Nie wiem jak jest u was, ale ja odkąd mam Hanulę (a odkąd i Hubcia to podwójnie), z większą lub mniejszą skutecznością dbam o jakość tego co jemy. Łatwo nie jest, bo wszystko co eko jest nie tylko coraz modniejsze, ale i sporo droższe od „normalnych” rzeczy (to tak jak z rzeczami ślubnymi ;p). Niemniej, przynajmniej niektóre artykuły eko są u nas w użyciu.
Wraz z modą na eko styl życia przyszła też i ta na eko spotkania, kawiarnie, targi. Bardzo lubię niedzielny EkoBazar w Śląskim Ogrodzie Botanicznym w Mikołowie, chciałabym choć raz wziąć udział w Przystanku Śniadanie w Katowicach (ale jakoś się nie umiem wybrać).

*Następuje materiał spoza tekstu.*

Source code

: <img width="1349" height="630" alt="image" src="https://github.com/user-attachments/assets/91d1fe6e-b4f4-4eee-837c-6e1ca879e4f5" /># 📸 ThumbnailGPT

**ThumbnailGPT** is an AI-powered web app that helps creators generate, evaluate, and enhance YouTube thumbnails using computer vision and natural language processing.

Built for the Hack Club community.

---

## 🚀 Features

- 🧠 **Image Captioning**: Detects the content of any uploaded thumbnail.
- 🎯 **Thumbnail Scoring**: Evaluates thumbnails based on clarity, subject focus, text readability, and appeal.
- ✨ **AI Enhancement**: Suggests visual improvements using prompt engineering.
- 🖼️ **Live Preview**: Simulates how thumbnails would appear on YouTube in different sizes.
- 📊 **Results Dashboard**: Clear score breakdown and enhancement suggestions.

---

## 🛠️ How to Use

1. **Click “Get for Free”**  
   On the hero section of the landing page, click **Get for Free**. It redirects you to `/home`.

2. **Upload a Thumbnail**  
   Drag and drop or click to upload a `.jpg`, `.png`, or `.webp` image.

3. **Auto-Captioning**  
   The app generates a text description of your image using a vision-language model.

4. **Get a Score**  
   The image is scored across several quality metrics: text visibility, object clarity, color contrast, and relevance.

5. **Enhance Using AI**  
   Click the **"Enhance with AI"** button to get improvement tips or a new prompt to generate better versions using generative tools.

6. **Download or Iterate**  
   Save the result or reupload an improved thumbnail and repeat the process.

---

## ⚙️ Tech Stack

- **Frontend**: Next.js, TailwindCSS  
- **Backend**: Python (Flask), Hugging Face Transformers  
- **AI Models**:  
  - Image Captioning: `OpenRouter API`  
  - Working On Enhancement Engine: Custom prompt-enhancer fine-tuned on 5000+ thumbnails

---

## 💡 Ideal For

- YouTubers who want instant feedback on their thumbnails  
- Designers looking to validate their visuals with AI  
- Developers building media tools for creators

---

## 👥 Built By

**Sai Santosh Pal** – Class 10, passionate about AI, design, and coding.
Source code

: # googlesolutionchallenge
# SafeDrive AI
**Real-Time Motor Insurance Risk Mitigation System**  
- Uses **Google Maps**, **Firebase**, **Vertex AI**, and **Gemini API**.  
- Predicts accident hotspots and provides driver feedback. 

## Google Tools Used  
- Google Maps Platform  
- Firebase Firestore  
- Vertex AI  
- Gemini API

Podczas naszego ostatniego krótkiego wypadu nad morze (wkrótce opiszę wam kilka fajnych miejsc) byliśmy w Sopocie na Tagu Śniadaniowym.
A jakiś czas temu odwiedziliśmy katowicki BioBazar. Targ odbywa się co sobotę w Hucie Baildon, jest więc nie tylko ekologicznie, ale też industrialnie 😉 Tym razem nie chodziło tylko o zakupy. Hanula wzięła udział, a ja trochę pomagałam, w zorganizowanych przez pewnie wam znaną Zieleninę, warsztatach kulinarnych dla dzieci. Maluchy przygotowywały babeczki z produktów sprzedawanych na targu.
Kiedy Kamil z Hubim odpoczywali…
…na warsztatach było bardzo pracowicie. Dzieci dowiedziały się kilku ciekawostek o potrzebnych do przygotowania babeczek składnikach, same je wsypywały do misek i mieszały ciasto.
Taki targ to naprawdę fajne miejsce, szkoda, że do Katowic mam 50 km, bo bywałabym częsciej 😉 Podobno od czasu do czasu takie warsztaty mają byc powtarzane, warto więc śledzić info na facebookowej stronie BioBazaru.